From: Pat Hayes <phayes@ihmc.us>
Date: Fri, 27 Jun 2008 11:31:13 -0500
Message-Id: <p06230901c48ac2e52427@[]>
To: "[ontolog-forum] " <ontolog-forum@ontolog.cim3.net>
Cc: "[ontolog-forum]" <ontolog-forum@ontolog.cim3.net>, "John F. Sowa" <sowa@bestweb.net>, welty@watson.ibm.com, semantic_web@googlegroups.com, "public-semweb-lifesci hcls" <public-semweb-lifesci@w3.org>, semanticweb@yahoogroups.com, "Obrst, Leo J." <lobrst@mitre.org>, "Adrian Walker" <adriandwalker@gmail.com>
At 9:37 AM -0400 6/27/08, Adrian Walker wrote:
>Pat, John, Chimeze and all --
>Illuminating discussion.

FWIW, all my replies to three of the groups in your CC line get 
rejected, so somebody is only getting half the story :-)

>Two points:
>1. If you move to from SQL-like NAF reasoning, to full FOL with 
>closure statements at the meta level, you may also be moving from 
>low order polynomial computational complexity to exponential, or 
>even into the undecidable region.

Well, maybe, but I don't see how. The actual reasoning process would 
be very similar, its really only the semantics that changes. Thats 
assuming that you have the metadata to hand, of course: if you have 
to do arbitrary FO reasoning to extract the relevant metadata, then 
yes, that is theoretically undecideable.

I'm not all that worried about worst-case results like this, though. 
The worst-case for RDF is already NP-complete, but that doesn't seem 
to impact actual practice. Any useful general-purpose ontology 
language is going to be undecideable.

>  A succinct paper on this issue would be good to have.
>2.  Some of the worry about SQL-NAF possibly leading to wrong 
>conclusions appears to come from the assumption that the intended 
>real world meaning of things like p133(?X,?Y) is nowhere documented.

Being documented isnt the point: it has to be accessible to the 
actual reasoning.

>  However, if you attach English sentences to  predicates [1], and 
>hide the predicates themselves, then answers from your deductions 
>can be sentences like
>  "Assuming that we have all the relevant data, as of 20080627, Pat 
>does not work for IBM". 
>Then, there's no way for the English documentation to get separated 
>from the logic, because authors and users deal only with the 
>executable English.  English explanations can also help to document 
>how the answers are arrived at.

Sure, but how does the reasoning engine use those documentations?

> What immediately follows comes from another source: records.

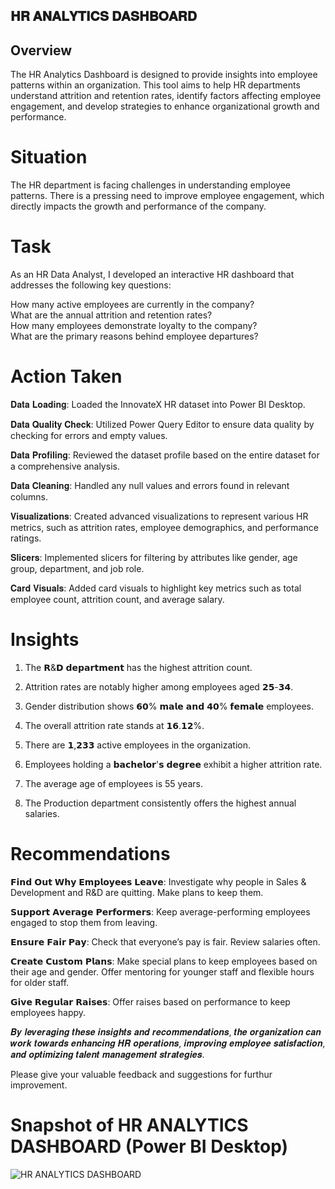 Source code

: ## 𝐇𝐑 𝐀𝐍𝐀𝐋𝐘𝐓𝐈𝐂𝐒 𝐃𝐀𝐒𝐇𝐁𝐎𝐀𝐑𝐃
## Overview
The HR Analytics Dashboard is designed to provide insights into employee patterns within an organization. This tool aims to help HR departments understand attrition and retention rates, identify factors affecting employee engagement, and develop strategies to enhance organizational growth and performance.

# Situation
The HR department is facing challenges in understanding employee patterns. There is a pressing need to improve employee engagement, which directly impacts the growth and performance of the company.

# Task
As an HR Data Analyst, I developed an interactive HR dashboard that addresses the following key questions:

How many active employees are currently in the company?   
What are the annual attrition and retention rates?  
How many employees demonstrate loyalty to the company?  
What are the primary reasons behind employee departures?

# Action Taken
𝐃𝐚𝐭𝐚 𝐋𝐨𝐚𝐝𝐢𝐧𝐠: Loaded the InnovateX HR dataset into Power BI Desktop.

𝐃𝐚𝐭𝐚 𝐐𝐮𝐚𝐥𝐢𝐭𝐲 𝐂𝐡𝐞𝐜𝐤: Utilized Power Query Editor to ensure data quality by checking for errors and empty values.

𝐃𝐚𝐭𝐚 𝐏𝐫𝐨𝐟𝐢𝐥𝐢𝐧𝐠: Reviewed the dataset profile based on the entire dataset for a comprehensive analysis.

𝐃𝐚𝐭𝐚 𝐂𝐥𝐞𝐚𝐧𝐢𝐧𝐠: Handled any null values and errors found in relevant columns.

𝐕𝐢𝐬𝐮𝐚𝐥𝐢𝐳𝐚𝐭𝐢𝐨𝐧𝐬: Created advanced visualizations to represent various HR metrics, such as attrition rates, employee demographics, and performance ratings.

𝐒𝐥𝐢𝐜𝐞𝐫𝐬: Implemented slicers for filtering by attributes like gender, age group, department, and job role.

𝐂𝐚𝐫𝐝 𝐕𝐢𝐬𝐮𝐚𝐥𝐬: Added card visuals to highlight key metrics such as total employee count, attrition count, and average salary.

# Insights

1. The 𝗥&𝗗 𝗱𝗲𝗽𝗮𝗿𝘁𝗺𝗲𝗻𝘁 has the highest attrition count.

2. Attrition rates are notably higher among employees aged 𝟮𝟱-𝟯𝟰.
3. Gender distribution shows 𝟲𝟬% 𝗺𝗮𝗹𝗲 𝗮𝗻𝗱 𝟰𝟬% 𝗳𝗲𝗺𝗮𝗹𝗲 employees.                                                         
4. The overall attrition rate stands at 𝟭𝟲.𝟭𝟮%.
5. There are 𝟭,𝟮𝟯𝟯 active employees in the organization.
6. Employees holding a 𝗯𝗮𝗰𝗵𝗲𝗹𝗼𝗿'𝘀 𝗱𝗲𝗴𝗿𝗲𝗲 exhibit a higher attrition rate.
7. The average age of employees is 55 years.
8. The Production department consistently offers the highest annual salaries.

# Recommendations
𝗙𝗶𝗻𝗱 𝗢𝘂𝘁 𝗪𝗵𝘆 𝗘𝗺𝗽𝗹𝗼𝘆𝗲𝗲𝘀 𝗟𝗲𝗮𝘃𝗲: Investigate why people in Sales & Development and R&D are quitting. Make plans to keep them.

𝗦𝘂𝗽𝗽𝗼𝗿𝘁 𝗔𝘃𝗲𝗿𝗮𝗴𝗲 𝗣𝗲𝗿𝗳𝗼𝗿𝗺𝗲𝗿𝘀: Keep average-performing employees engaged to stop them from leaving.

𝗘𝗻𝘀𝘂𝗿𝗲 𝗙𝗮𝗶𝗿 𝗣𝗮𝘆: Check that everyone’s pay is fair. Review salaries often.

𝗖𝗿𝗲𝗮𝘁𝗲 𝗖𝘂𝘀𝘁𝗼𝗺 𝗣𝗹𝗮𝗻𝘀: Make special plans to keep employees based on their age and gender. Offer mentoring for younger staff and flexible hours for older staff.

𝗚𝗶𝘃𝗲 𝗥𝗲𝗴𝘂𝗹𝗮𝗿 𝗥𝗮𝗶𝘀𝗲𝘀: Offer raises based on performance to keep employees happy.

𝑩𝒚 𝒍𝒆𝒗𝒆𝒓𝒂𝒈𝒊𝒏𝒈 𝒕𝒉𝒆𝒔𝒆 𝒊𝒏𝒔𝒊𝒈𝒉𝒕𝒔 𝒂𝒏𝒅 𝒓𝒆𝒄𝒐𝒎𝒎𝒆𝒏𝒅𝒂𝒕𝒊𝒐𝒏𝒔, 𝒕𝒉𝒆 𝒐𝒓𝒈𝒂𝒏𝒊𝒛𝒂𝒕𝒊𝒐𝒏 𝒄𝒂𝒏 𝒘𝒐𝒓𝒌 𝒕𝒐𝒘𝒂𝒓𝒅𝒔 𝒆𝒏𝒉𝒂𝒏𝒄𝒊𝒏𝒈 𝑯𝑹 𝒐𝒑𝒆𝒓𝒂𝒕𝒊𝒐𝒏𝒔, 𝒊𝒎𝒑𝒓𝒐𝒗𝒊𝒏𝒈 𝒆𝒎𝒑𝒍𝒐𝒚𝒆𝒆 𝒔𝒂𝒕𝒊𝒔𝒇𝒂𝒄𝒕𝒊𝒐𝒏, 𝒂𝒏𝒅 𝒐𝒑𝒕𝒊𝒎𝒊𝒛𝒊𝒏𝒈 𝒕𝒂𝒍𝒆𝒏𝒕 𝒎𝒂𝒏𝒂𝒈𝒆𝒎𝒆𝒏𝒕 𝒔𝒕𝒓𝒂𝒕𝒆𝒈𝒊𝒆𝒔.

Please give your valuable feedback and suggestions for furthur improvement.

# Snapshot of HR ANALYTICS DASHBOARD (Power BI Desktop)
![HR ANALYTICS DASHBOARD](https://github.com/user-attachments/assets/bb1c33d4-650e-4711-9db2-c1d837213b94)



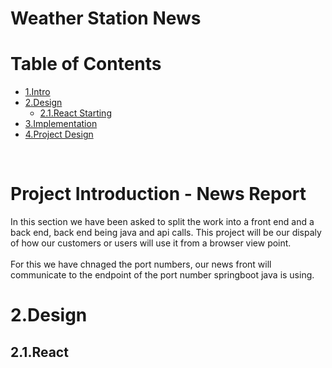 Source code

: <h1>Weather Station News</h1>

<h1 id="contents">Table of Contents</h1>

- [1.Intro](#1.intro)
- [2.Design](#2.Design)
  - [2.1.React Starting](#2.1.React)
- [3.Implementation](#3.Implementation)
- [4.Project Design](#4.ProjectDesign)

<br>
<h1 id="1.intro">Project Introduction - News Report</h1>

In this section we have been asked to split the work into a front end and a back end, back end being java and api calls. This project will be our dispaly of how our customers or users will use it from a browser view point.  
<br>
For this we have chnaged the port numbers, our news front will communicate to the endpoint of the port number springboot java is using. 

<h1 id="2.Design">2.Design</h1>
<h2 id="2.1.SpringBoot">2.1.React</h2>







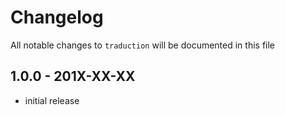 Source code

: # Changelog

All notable changes to `traduction` will be documented in this file

## 1.0.0 - 201X-XX-XX

- initial release
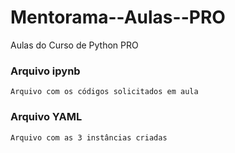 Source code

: # Mentorama--Aulas--PRO
Aulas do Curso de Python PRO

### Arquivo ipynb
    Arquivo com os códigos solicitados em aula
    
### Arquivo YAML
    Arquivo com as 3 instâncias criadas 
    
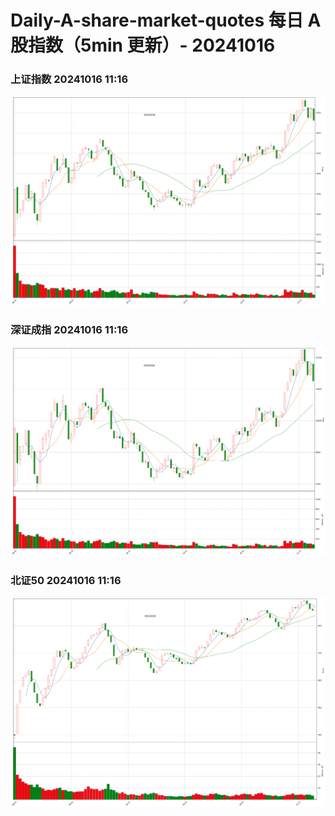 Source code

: 
# Daily-A-share-market-quotes 每日 A 股指数（5min 更新）- 20241016

### 上证指数 20241016 11:16
![](./fig/2024/10/20241016-sh000001.png)

### 深证成指 20241016 11:16
![](./fig/2024/10/20241016-sz399001.png)

### 北证50 20241016 11:16
![](./fig/2024/10/20241016-bj899050.png)
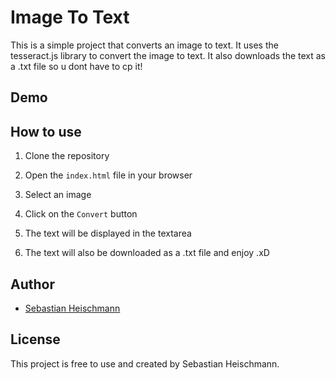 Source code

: # Image To Text

This is a simple project that converts an image to text. It uses the tesseract.js library to convert the image to text. It also downloads the text as a .txt file so u dont have to cp it!

## Demo


## How to use

1. Clone the repository

2. Open the `index.html` file in your browser

3. Select an image

4. Click on the `Convert` button

5. The text will be displayed in the textarea

6. The text will also be downloaded as a .txt file and enjoy .xD

## Author

- [Sebastian Heischmann](https://github.com/sebastianheischmann)

## License

This project is free to use and created by Sebastian Heischmann.
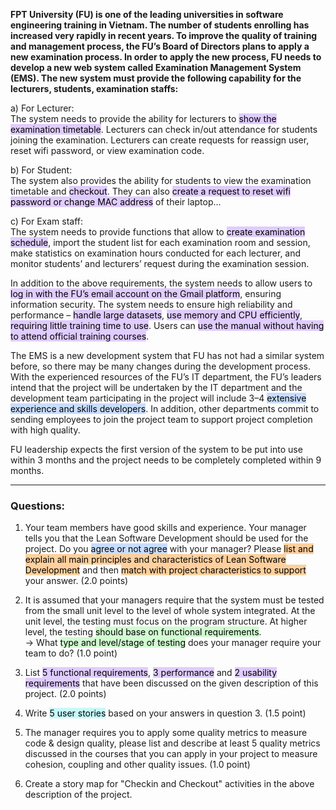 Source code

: **FPT University (FU) is one of the leading universities in software engineering training in Vietnam. The number of students enrolling has increased very rapidly in recent years. To improve the quality of training and management process, the FU’s Board of Directors plans to apply a new examination process. In order to apply the new process, FU needs to develop a new web system called Examination Management System (EMS). The new system must provide the following capability for the lecturers, students, examination staffs:**

a) For Lecturer:  
The system needs to provide the ability for lecturers to <mark style="background: #D2B3FFA6;">show the examination timetable</mark>. Lecturers can check in/out attendance for students joining the examination. Lecturers can create requests for reassign user, reset wifi password, or view examination code.

b) For Student:  
The system also provides the ability for students to view the examination timetable and <mark style="background: #D2B3FFA6;">checkout</mark>. They can also <mark style="background: #D2B3FFA6;">create a request to reset wifi password or change MAC address</mark> of their laptop...

c) For Exam staff:  
The system needs to provide functions that allow to <mark style="background: #D2B3FFA6;">create examination schedule</mark>, import the student list for each examination room and session, make statistics on examination hours conducted for each lecturer, and monitor students’ and lecturers’ request during the examination session.

In addition to the above requirements, the system needs to allow users to <mark style="background: #D2B3FFA6;">log in with the FU’s email account on the Gmail platform</mark>, ensuring information security. The system needs to ensure high reliability and performance – <mark style="background: #D2B3FFA6;">handle large datasets</mark>, <mark style="background: #D2B3FFA6;">use memory and CPU efficiently</mark>, <mark style="background: #D2B3FFA6;">requiring little training time to use</mark>. Users can <mark style="background: #D2B3FFA6;">use the manual without having to attend official training courses</mark>.

The EMS is a new development system that FU has not had a similar system before, so there may be many changes during the development process. With the experienced resources of the FU’s IT department, the FU’s leaders intend that the project will be undertaken by the IT department and the development team participating in the project will include 3–4 <mark style="background: #ADCCFFA6;">extensive experience and skills developers</mark>. In addition, other departments commit to sending employees to join the project team to support project completion with high quality.

FU leadership expects the first version of the system to be put into use within 3 months and the project needs to be completely completed within 9 months.

---

### Questions:

1. Your team members have good skills and experience. Your manager tells you that the Lean Software Development should be used for the project. Do you <mark style="background: #ADCCFFA6;">agree or not agree</mark> with your manager? Please <mark style="background: #FFB86CA6;">list and explain all main principles and characteristics of Lean Software Development</mark> and then <mark style="background: #FFB86CA6;">match with project characteristics to support</mark> your answer. (2.0 points)  
      
    
2. It is assumed that your managers require that the system must be tested from the small unit level to the level of whole system integrated. At the unit level, the testing must focus on the program structure. At higher level, the testing <mark style="background: #BBFABBA6;">should base on functional requirements</mark>.  
    → What <mark style="background: #BBFABBA6;">type and level/stage of testing</mark> does your manager require your team to do? (1.0 point)  
      
    
3. List <mark style="background: #D2B3FFA6;">5 functional requirements</mark>, <mark style="background: #D2B3FFA6;">3 performance</mark> and <mark style="background: #D2B3FFA6;">2 usability requirements</mark> that have been discussed on the given description of this project. (2.0 points)  
      
    
4. Write <mark style="background: #ABF7F7A6;">5 user stories</mark> based on your answers in question 3. (1.5 point)  
      
    
5. The manager requires you to apply some quality metrics to measure code & design quality, please list and describe at least 5 quality metrics discussed in the courses that you can apply in your project to measure cohesion, coupling and other quality issues. (1.0 point)  
      
    
6. Create a story map for "Checkin and Checkout" activities in the above description of the project.
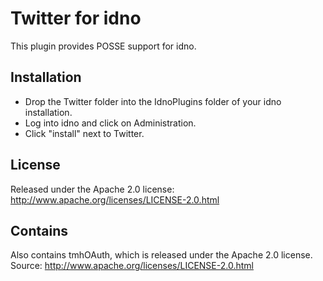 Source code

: Twitter for idno
================

This plugin provides POSSE support for idno.

Installation
------------

* Drop the Twitter folder into the IdnoPlugins folder of your idno installation.
* Log into idno and click on Administration.
* Click "install" next to Twitter.

License
-------

Released under the Apache 2.0 license: http://www.apache.org/licenses/LICENSE-2.0.html

Contains
--------

Also contains tmhOAuth, which is released under the Apache 2.0 license. Source: http://www.apache.org/licenses/LICENSE-2.0.html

>These two points may also be relevant for RDF [2].
>Thanks for your further thoughts.
>                                          -- Adrian
>[1]  Internet Business Logic
>A Wiki and SOA Endpoint for Executable Open Vocabulary English over 
>SQL and RDF
>Online at <http://www.reengineeringllc.com>www.reengineeringllc.com 
>Shared use is free
>Adrian Walker
>On Fri, Jun 27, 2008 at 1:34 AM, John F. Sowa 
><<mailto:sowa@bestweb.net>sowa@bestweb.net> wrote:
>I'd just like to summarize a few points, which reinforce the claim I
>made earlier:  There is an open-ended number of different variations of
>nonmonotonic logic, and it's impossible to adopt a one-size-fits-all
>solution for nonmonotonic logic.
>To paraphrase Tolstoy, every happy logic (i.e., classical) is happy
>in the same way, but every unhappy logic (nonmonotonic) is unhappy
>in its own way.
>The solution I recommend is to treat all nonmonotonic operators
>as metalevel predicates about some proposition or some proof.
>In IKL (or any other logic that supports metalevel statements),
>predicates such as is-provable(p), is-not-provable(p), is-default(p),
>has-fuzzy-value(p,x), or probability-of(p,x), are metalevel
>statements about some proposition p.
>If you assume a closed world (such as a database of all airline
>reservations or all employees), you can write metalevel axioms
>saying that anything not provable is false.  If you have an open
>world with incomplete information, you can write metalevel axioms
>that say what to do about such cases.  If you have a mixed DB
>with complete info about some things and incomplete info about
>other things, you can write axioms to say what to do in each case.
>Professional database administrators and authors who have studied
>the issue for a long time (such as Chris Date), know how to
>design and use DB systems in order to achieve predictable
>results.  Many casual users manage to avoid trouble by using
>a database as a convenient way of storing and accessing positive
>data, and they assume that the "not" operator is shorthand for
>"not found".
>In short, a logic with a classical semantics, such as CL or IKL,
>is an ideal foundation for defining the semantics of any and every
>version of nonmonotonic logic that has ever been invented.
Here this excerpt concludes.